Over a month since two candidates stepped forward in response to a story in this newspaper and nearly two months since this newspaper first set out on what at times seemed a quixotic quest, the governor’s office last week confirmed the applicants for the vacant seat on the Gulf County School Board.

And, in one of the worst kept secrets in history, the two applicants as of last week were Deborah Crosby and Charles Gathers.

The school board seat has been vacant since the late-March passing of Billy Quinn, Jr., at the time of his death the longest-serving county elected official.

Quinn was also the first African-American to serve as chairman of the Gulf County School Board, an honor bestowed on him twice.

Current board Chair Brooke Wooten called Quinn the board’s “glue.”

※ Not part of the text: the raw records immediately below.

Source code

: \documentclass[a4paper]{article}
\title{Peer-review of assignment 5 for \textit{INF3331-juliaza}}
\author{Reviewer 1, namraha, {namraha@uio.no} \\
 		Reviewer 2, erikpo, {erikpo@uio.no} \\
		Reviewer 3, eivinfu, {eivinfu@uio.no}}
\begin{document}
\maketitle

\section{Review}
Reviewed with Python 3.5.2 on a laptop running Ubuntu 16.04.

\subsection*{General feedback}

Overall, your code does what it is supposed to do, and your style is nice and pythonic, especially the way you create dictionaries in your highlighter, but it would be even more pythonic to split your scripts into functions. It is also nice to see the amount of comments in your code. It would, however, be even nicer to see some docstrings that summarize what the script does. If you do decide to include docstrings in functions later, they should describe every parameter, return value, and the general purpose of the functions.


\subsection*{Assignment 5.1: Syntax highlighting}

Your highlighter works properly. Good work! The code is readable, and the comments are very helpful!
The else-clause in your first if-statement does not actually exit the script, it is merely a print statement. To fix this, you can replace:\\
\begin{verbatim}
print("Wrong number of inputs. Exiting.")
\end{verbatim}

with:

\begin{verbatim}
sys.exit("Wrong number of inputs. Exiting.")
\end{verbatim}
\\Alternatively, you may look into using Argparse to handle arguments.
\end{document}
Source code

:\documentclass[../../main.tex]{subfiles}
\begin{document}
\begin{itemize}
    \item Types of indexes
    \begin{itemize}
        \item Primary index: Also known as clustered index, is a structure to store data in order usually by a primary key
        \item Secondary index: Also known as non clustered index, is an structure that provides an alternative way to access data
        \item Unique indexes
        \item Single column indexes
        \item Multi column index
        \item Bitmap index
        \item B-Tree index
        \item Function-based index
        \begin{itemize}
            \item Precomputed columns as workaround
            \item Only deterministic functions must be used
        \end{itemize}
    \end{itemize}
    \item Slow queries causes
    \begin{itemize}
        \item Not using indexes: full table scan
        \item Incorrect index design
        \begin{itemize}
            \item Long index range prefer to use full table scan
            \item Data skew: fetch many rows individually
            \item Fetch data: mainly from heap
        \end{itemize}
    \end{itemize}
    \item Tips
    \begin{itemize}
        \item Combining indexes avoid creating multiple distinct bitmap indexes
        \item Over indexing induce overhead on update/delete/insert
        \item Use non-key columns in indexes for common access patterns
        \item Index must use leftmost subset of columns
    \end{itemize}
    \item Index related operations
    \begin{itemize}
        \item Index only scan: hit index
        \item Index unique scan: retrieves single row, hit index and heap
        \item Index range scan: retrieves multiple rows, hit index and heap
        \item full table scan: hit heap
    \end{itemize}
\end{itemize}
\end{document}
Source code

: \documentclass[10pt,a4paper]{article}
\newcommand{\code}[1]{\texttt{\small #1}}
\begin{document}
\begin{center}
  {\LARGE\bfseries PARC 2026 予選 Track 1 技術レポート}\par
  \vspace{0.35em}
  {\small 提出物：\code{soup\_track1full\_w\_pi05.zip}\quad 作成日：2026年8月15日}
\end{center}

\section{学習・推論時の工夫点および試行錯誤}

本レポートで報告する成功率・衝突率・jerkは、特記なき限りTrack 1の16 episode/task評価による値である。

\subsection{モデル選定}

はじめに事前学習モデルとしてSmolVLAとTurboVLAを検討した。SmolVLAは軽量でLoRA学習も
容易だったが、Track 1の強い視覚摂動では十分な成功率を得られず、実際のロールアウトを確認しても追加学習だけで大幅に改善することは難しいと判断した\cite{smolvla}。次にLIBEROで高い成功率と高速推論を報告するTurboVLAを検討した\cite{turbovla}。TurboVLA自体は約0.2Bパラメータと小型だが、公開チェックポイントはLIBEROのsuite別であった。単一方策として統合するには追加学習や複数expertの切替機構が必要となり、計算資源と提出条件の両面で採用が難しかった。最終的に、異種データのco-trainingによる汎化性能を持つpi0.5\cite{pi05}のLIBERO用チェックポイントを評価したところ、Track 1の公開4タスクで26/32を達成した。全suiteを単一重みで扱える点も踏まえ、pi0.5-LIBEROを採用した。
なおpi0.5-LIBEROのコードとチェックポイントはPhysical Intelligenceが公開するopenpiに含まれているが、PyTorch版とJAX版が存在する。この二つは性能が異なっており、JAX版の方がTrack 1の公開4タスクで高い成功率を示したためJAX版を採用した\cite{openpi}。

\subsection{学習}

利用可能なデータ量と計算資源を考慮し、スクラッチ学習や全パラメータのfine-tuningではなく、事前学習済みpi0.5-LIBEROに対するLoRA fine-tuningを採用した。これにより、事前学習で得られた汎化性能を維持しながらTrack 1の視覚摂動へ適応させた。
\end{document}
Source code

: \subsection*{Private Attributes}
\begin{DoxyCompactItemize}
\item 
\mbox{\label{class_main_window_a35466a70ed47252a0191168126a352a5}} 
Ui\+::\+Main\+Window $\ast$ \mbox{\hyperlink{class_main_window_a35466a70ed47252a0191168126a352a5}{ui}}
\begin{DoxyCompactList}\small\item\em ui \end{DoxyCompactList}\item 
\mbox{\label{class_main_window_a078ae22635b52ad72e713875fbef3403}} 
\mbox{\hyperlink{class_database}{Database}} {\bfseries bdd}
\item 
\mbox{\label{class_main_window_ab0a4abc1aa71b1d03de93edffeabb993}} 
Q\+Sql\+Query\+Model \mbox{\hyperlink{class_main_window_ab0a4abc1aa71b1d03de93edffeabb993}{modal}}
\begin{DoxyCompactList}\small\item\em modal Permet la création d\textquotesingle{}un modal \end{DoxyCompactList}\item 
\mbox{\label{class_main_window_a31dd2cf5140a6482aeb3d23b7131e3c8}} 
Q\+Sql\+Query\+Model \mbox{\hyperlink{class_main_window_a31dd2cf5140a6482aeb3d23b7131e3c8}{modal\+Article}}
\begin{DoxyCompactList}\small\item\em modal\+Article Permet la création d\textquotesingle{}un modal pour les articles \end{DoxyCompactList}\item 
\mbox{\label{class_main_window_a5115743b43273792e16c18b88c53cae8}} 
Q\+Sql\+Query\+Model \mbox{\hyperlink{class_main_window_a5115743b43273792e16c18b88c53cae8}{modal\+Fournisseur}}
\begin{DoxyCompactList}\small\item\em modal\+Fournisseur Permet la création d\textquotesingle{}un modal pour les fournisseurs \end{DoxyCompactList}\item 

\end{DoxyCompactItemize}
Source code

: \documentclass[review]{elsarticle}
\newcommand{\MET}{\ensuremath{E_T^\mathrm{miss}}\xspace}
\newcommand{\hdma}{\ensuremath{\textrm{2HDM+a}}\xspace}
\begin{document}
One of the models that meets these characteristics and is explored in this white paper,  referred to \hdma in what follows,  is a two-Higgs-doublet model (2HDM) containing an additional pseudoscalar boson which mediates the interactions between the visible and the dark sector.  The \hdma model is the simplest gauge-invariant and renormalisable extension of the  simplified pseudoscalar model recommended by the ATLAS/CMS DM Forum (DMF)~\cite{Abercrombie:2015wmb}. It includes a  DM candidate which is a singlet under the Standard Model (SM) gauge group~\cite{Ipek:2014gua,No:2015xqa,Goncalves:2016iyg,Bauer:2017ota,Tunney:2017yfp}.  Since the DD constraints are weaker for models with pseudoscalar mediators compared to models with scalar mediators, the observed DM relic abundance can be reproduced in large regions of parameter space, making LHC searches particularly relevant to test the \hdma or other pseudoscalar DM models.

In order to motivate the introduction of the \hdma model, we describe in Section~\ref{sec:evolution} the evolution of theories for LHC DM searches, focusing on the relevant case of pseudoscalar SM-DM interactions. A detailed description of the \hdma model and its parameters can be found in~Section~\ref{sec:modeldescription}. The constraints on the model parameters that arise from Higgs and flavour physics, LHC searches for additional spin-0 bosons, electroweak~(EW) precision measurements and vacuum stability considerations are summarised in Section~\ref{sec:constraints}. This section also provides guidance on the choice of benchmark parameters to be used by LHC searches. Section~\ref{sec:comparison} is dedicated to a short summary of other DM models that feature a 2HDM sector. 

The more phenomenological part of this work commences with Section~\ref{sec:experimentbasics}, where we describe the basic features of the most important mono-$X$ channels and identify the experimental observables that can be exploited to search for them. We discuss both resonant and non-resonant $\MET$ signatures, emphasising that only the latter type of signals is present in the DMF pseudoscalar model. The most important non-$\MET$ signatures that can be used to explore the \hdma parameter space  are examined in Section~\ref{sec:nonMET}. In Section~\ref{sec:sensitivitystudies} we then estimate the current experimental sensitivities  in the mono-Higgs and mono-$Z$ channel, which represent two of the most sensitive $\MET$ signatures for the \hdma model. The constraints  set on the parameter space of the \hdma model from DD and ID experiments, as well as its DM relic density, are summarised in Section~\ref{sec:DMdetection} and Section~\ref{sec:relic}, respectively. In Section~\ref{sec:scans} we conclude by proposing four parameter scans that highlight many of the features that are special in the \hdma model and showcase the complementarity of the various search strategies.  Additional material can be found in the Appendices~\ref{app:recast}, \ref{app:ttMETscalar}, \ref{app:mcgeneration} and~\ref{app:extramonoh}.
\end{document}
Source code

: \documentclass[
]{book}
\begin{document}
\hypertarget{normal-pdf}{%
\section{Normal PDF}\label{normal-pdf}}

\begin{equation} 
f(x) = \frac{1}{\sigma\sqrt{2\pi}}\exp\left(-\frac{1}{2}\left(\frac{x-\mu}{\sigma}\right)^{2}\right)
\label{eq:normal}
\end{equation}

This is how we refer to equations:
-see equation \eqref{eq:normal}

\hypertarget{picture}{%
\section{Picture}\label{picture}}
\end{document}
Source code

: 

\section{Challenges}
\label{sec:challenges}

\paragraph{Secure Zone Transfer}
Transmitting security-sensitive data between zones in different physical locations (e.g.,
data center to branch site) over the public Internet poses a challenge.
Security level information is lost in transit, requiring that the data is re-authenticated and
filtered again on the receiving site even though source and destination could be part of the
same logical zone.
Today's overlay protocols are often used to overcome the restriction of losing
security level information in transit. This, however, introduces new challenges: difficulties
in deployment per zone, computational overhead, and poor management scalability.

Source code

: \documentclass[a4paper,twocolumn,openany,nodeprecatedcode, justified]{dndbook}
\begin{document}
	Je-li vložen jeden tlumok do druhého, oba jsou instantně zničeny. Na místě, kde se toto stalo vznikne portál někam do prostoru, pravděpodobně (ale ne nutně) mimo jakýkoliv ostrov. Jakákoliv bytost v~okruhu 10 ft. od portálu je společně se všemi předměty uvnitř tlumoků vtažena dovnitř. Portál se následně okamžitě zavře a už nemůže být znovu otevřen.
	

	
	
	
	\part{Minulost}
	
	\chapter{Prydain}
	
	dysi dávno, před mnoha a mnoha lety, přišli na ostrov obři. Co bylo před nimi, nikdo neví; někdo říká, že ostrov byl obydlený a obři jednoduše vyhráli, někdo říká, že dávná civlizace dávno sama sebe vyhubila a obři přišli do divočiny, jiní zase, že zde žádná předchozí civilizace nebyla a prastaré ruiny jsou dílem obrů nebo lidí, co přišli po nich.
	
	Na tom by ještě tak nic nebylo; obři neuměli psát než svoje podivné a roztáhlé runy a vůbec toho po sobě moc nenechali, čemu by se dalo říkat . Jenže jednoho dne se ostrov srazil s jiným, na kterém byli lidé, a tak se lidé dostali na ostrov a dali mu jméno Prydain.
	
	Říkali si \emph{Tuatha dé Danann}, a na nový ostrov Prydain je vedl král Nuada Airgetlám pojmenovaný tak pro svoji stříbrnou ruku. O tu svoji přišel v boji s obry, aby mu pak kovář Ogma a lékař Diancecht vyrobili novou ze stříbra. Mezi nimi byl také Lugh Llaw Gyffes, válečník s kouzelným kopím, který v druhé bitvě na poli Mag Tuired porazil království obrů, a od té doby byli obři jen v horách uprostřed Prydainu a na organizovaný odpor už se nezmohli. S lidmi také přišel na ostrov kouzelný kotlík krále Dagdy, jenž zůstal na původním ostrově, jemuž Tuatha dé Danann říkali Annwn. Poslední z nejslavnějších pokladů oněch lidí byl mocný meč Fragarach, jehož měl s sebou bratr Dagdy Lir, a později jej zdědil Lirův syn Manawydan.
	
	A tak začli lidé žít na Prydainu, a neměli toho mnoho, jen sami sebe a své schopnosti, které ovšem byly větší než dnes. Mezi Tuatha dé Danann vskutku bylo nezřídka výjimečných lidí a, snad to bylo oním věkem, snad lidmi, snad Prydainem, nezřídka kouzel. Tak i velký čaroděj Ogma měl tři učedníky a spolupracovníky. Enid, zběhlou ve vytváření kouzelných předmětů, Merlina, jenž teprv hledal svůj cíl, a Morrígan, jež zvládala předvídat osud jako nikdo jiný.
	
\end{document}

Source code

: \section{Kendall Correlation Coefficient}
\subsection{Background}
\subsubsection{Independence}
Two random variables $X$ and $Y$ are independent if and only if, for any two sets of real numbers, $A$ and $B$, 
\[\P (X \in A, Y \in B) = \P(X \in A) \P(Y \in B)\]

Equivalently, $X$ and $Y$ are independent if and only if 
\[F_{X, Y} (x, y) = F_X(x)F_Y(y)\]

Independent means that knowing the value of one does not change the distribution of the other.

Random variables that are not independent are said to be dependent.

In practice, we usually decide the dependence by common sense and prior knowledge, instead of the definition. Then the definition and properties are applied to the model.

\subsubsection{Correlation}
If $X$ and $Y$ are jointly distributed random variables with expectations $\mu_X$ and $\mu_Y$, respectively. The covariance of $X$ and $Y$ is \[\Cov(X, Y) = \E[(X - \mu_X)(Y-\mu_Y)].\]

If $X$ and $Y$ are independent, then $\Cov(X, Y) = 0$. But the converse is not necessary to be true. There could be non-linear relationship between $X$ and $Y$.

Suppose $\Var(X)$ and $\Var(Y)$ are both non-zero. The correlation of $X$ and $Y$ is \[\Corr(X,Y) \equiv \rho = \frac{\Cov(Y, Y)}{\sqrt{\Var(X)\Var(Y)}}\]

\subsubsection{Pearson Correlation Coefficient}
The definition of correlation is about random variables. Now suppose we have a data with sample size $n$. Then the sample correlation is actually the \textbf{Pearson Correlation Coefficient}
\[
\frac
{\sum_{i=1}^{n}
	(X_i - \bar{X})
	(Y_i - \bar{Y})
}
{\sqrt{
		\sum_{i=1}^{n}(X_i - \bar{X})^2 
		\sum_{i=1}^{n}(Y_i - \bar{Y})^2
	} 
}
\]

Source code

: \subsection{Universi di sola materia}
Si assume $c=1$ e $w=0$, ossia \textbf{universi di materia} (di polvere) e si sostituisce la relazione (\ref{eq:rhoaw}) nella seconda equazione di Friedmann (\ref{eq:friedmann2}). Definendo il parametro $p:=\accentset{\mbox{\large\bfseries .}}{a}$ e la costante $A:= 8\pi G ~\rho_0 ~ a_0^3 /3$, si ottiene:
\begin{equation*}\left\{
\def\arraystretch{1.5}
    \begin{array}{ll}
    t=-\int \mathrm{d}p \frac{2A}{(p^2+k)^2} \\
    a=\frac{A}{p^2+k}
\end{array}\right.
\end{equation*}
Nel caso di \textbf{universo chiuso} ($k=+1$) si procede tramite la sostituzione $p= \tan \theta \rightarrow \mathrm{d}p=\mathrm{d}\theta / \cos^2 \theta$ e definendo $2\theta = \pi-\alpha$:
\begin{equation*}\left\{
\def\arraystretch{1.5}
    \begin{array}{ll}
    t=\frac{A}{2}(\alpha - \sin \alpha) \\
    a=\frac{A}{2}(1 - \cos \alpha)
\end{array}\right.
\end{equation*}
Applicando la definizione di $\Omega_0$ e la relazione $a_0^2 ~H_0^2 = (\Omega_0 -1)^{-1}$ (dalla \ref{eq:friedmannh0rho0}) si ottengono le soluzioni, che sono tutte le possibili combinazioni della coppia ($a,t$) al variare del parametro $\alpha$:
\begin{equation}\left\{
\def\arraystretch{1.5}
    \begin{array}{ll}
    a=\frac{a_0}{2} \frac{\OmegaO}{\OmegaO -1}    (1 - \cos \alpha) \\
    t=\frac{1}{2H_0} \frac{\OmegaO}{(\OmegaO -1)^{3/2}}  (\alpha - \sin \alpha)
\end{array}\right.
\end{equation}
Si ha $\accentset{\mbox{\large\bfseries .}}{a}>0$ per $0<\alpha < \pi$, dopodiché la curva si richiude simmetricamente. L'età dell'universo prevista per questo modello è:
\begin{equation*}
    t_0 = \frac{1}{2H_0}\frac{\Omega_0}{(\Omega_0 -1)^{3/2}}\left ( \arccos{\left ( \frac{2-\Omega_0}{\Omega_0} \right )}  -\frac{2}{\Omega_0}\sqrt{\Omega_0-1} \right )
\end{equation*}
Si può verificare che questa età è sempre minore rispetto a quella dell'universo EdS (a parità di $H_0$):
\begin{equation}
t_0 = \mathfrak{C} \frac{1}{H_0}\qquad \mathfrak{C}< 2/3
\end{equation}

But his chair has been draped in purple-and-black since his death and the extent to which the position seems to be on the governor’s radar might fairly be extrapolated from the difficulty in securing the names of the applicants.

That there are just two applicants could also play into the priority of naming a replacement: that the occupant of the seat also represents just one-fifth of the voting population of the county might also be a factor.

We are left to wonder.

Another factor could be that the two applicants are Democrat; Gov. Ron DeSantis is a Republican.

The appointee must live within the district boundaries.

Gathers said he was told it was unlikely the seat would be filled until next year’s election cycle, when Quinn would have faced re-election.

Crosby recently retired from her position as Assistant Superintendent of Special Services with the district and had been a teacher and administrator with the school system since 1974.

One of the Bridges classrooms for the district’s physically and mentally challenged children was named in her honor.

“My objective … is to continue to provide a safe, nurturing environment and comprehensive curriculum that meets the needs of all learners,” Crosby wrote in response to the question of why she sought the appointment.

“My philosophy has always been based on the principles, to do justly, to love mercifully and to walk humbly with people.”

Gathers has served as a pastor for more than two decades and was also employed at various times with the city of Port St. Joe and the Bay County Jail.

He has also volunteered his time with the Christian Community Development Fund, the Washington Improvement Group and the advisory board at Port St. Joe Elementary School.

“I feel I will be an asset to this board because I am concerned about our student’s abilities to excel, the functionality of the schools as well as this board, the safety of our children as well as the ability to build a better future for our children and to create an environment for all children to be able to learn and feel safe,” Gathers wrote in response to why he sought the governor’s appointment.

How soon that appointment may come is an unknown and not indicated by the governor’s press office or Office for Open Government.